There are wild apes in Europe. Or semi-wild apes. But they aren't really apes, they are monkeys. And they live in Gibraltar, a small peninsula at the juncture of the Mediterranean Sea and the Atlantic Ocean, with Spain to the north and Morocco to the south.
But that's just the beginning of the contradictions.
A few hundred monkeys living on a rock perch at an odd crossroads where history, science and legend converge.
One agreed upon point is that the Barbary Apes are actually macaques, a type of tailless monkey found in Morocco and Algeria in North Africa. How they arrived in Gibraltar is less certain. One story claims Arabs brought them in 711 AD, while another states the British army introduced them in 1740. I've also read that British sailors in the 1700s had them as pets, but left them on the peninsula when they became too big for life on a crowded wooden ship.
A survey in 2002 counted 240 monkeys, but the Gibraltar tourism site states there are about 160. This difference may be the result of a 2008 culling of the monkeys, after a group of some 25 began breaking into hotel rooms and terrorizing tourists on the beach.
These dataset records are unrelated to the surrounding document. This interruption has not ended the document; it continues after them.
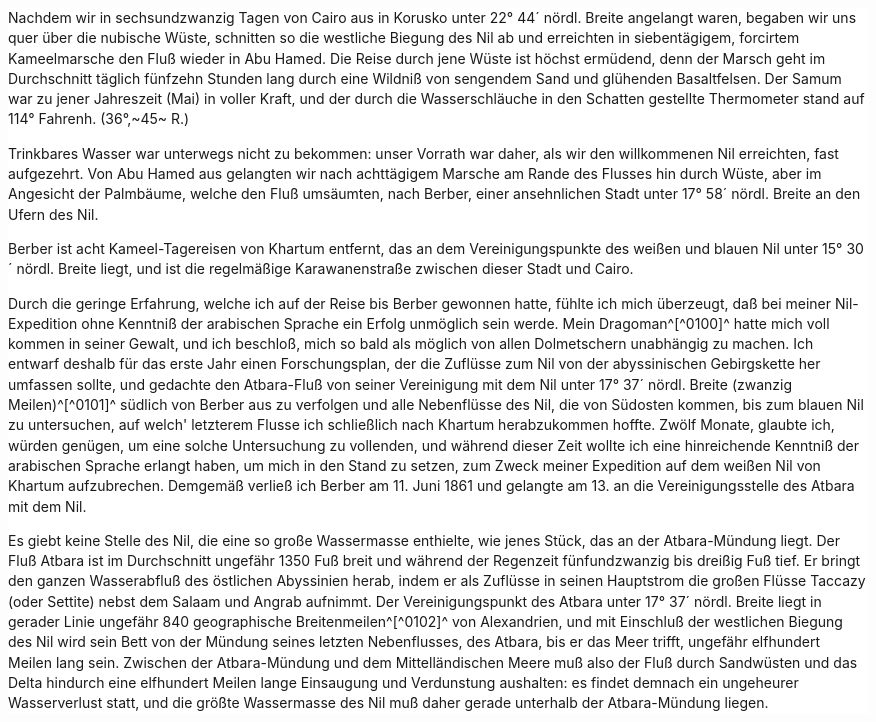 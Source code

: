 Nachdem wir in sechsundzwanzig Tagen von Cairo aus in Korusko unter 22° 44´
nördl. Breite angelangt waren, begaben wir uns quer über die nubische Wüste,
schnitten so die westliche Biegung des Nil ab und erreichten in siebentägigem,
forcirtem Kameelmarsche den Fluß wieder in Abu Hamed. Die Reise durch jene Wüste
ist höchst ermüdend, denn der Marsch geht im Durchschnitt täglich fünfzehn
Stunden lang durch eine Wildniß von sengendem Sand und glühenden Basaltfelsen.
Der Samum war zu jener Jahreszeit (Mai) in voller Kraft, und der durch die
Wasserschläuche in den Schatten gestellte Thermometer stand auf 114° Fahrenh.
(36°,~45~ R.)

Trinkbares Wasser war unterwegs nicht zu bekommen: unser Vorrath war daher, als
wir den willkommenen Nil erreichten, fast aufgezehrt. Von Abu Hamed aus
gelangten wir nach achttägigem Marsche am Rande des Flusses hin durch Wüste,
aber im Angesicht der Palmbäume, welche den Fluß umsäumten, nach Berber, einer
ansehnlichen Stadt unter 17° 58´ nördl. Breite an den Ufern des Nil.

Berber ist acht Kameel-Tagereisen von Khartum entfernt, das an dem
Vereinigungspunkte des weißen und blauen Nil unter 15° 30´ nördl. Breite liegt,
und ist die regelmäßige Karawanenstraße zwischen dieser Stadt und Cairo.

Durch die geringe Erfahrung, welche ich auf der Reise bis Berber gewonnen hatte,
fühlte ich mich überzeugt, daß bei meiner Nil-Expedition ohne Kenntniß der
arabischen Sprache ein Erfolg unmöglich sein werde. Mein Dragoman^[^0100]^ hatte mich
voll kommen in seiner Gewalt, und ich beschloß, mich so bald als möglich von
allen Dolmetschern unabhängig zu machen. Ich entwarf deshalb für das erste Jahr
einen Forschungsplan, der die Zuflüsse zum Nil von der abyssinischen
Gebirgskette her umfassen sollte, und gedachte den Atbara-Fluß von seiner
Vereinigung mit dem Nil unter 17° 37´ nördl. Breite (zwanzig Meilen)^[^0101]^
südlich von Berber aus zu verfolgen und alle Nebenflüsse des Nil, die von
Südosten kommen, bis zum blauen Nil zu untersuchen, auf welch' letzterem Flusse
ich schließlich nach Khartum herabzukommen hoffte. Zwölf Monate, glaubte ich,
würden genügen, um eine solche Untersuchung zu vollenden, und während dieser
Zeit wollte ich eine hinreichende Kenntniß der arabischen Sprache erlangt haben,
um mich in den Stand zu setzen, zum Zweck meiner Expedition auf dem weißen Nil
von Khartum aufzubrechen. Demgemäß verließ ich Berber am 11. Juni 1861 und
gelangte am 13. an die Vereinigungsstelle des Atbara mit dem Nil.

Es giebt keine Stelle des Nil, die eine so große Wassermasse enthielte, wie
jenes Stück, das an der Atbara-Mündung liegt. Der Fluß Atbara ist im
Durchschnitt ungefähr 1350 Fuß breit und während der Regenzeit fünfundzwanzig
bis dreißig Fuß tief. Er bringt den ganzen Wasserabfluß des östlichen Abyssinien
herab, indem er als Zuflüsse in seinen Hauptstrom die großen Flüsse Taccazy
(oder Settite) nebst dem Salaam und Angrab aufnimmt. Der Vereinigungspunkt des
Atbara unter 17° 37´ nördl. Breite liegt in gerader Linie ungefähr 840
geographische Breitenmeilen^[^0102]^ von Alexandrien, und mit Einschluß der westlichen
Biegung des Nil wird sein Bett von der Mündung seines letzten Nebenflusses, des
Atbara, bis er das Meer trifft, ungefähr elfhundert Meilen lang sein. Zwischen
der Atbara-Mündung und dem Mittelländischen Meere muß also der Fluß durch
Sandwüsten und das Delta hindurch eine elfhundert Meilen lange Einsaugung und
Verdunstung aushalten: es findet demnach ein ungeheurer Wasserverlust statt, und
die größte Wassermasse des Nil muß daher gerade unterhalb der Atbara-Mündung
liegen.

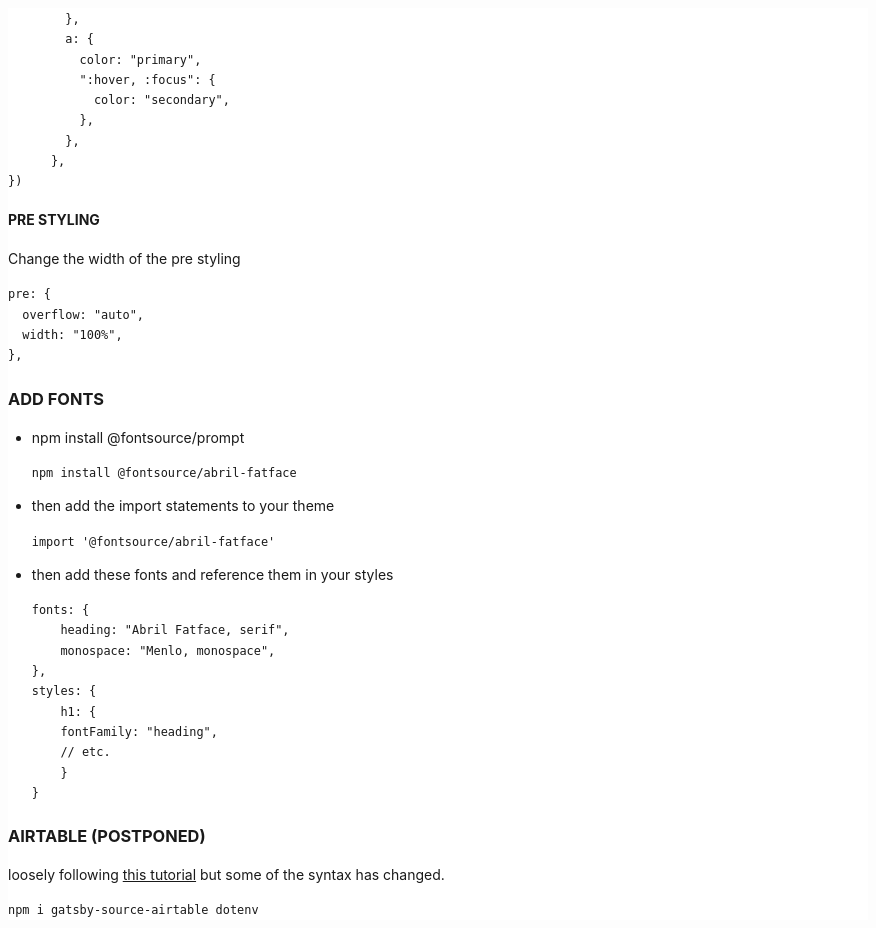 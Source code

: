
   ```
          },
          a: {
            color: "primary",
            ":hover, :focus": {
              color: "secondary",
            },
          },
        },
  })
  ```

#### PRE STYLING

Change the width of the pre styling

```
pre: {
  overflow: "auto",
  width: "100%",
},
```

### ADD FONTS

- npm install @fontsource/prompt
  ```
  npm install @fontsource/abril-fatface
  ```

* then add the import statements to your theme
  ```
  import '@fontsource/abril-fatface'
  ```
* then add these fonts and reference them in your styles

  ```
  fonts: {
      heading: "Abril Fatface, serif",
      monospace: "Menlo, monospace",
  },
  styles: {
      h1: {
      fontFamily: "heading",
      // etc.
      }
  }
  ```

### AIRTABLE (POSTPONED)

loosely following [this tutorial](https://dev.to/sethu/how-to-build-a-website-using-gatsby-airtable-in-30-mins-42gm) but some of the syntax has changed.

```
npm i gatsby-source-airtable dotenv
```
As with human politics, the monkeys were described as a 'breakaway' group, presumably outside the mainstream views of the other monkeys who welcomed the tourists. In 2009, several monkeys attacked a family of four, sending them to the hospital with bites and bruises.
Despite these incidents, the monkeys will probably remain in Gibraltar. Legend has it that as long as there are Barbary Apes on the peninsula, it will remain a British colony. When the monkey population fell dangerously low during World War 2, Winston Churchill took the matter seriously enough to order more monkeys captured in North Africa and sent in to boost the Gibraltar population.
So if you find yourself in Morocco or Spain, go visit the Barbary Apes in Gibraltar and see the only wild primates in Europe. Just don't get too close to them.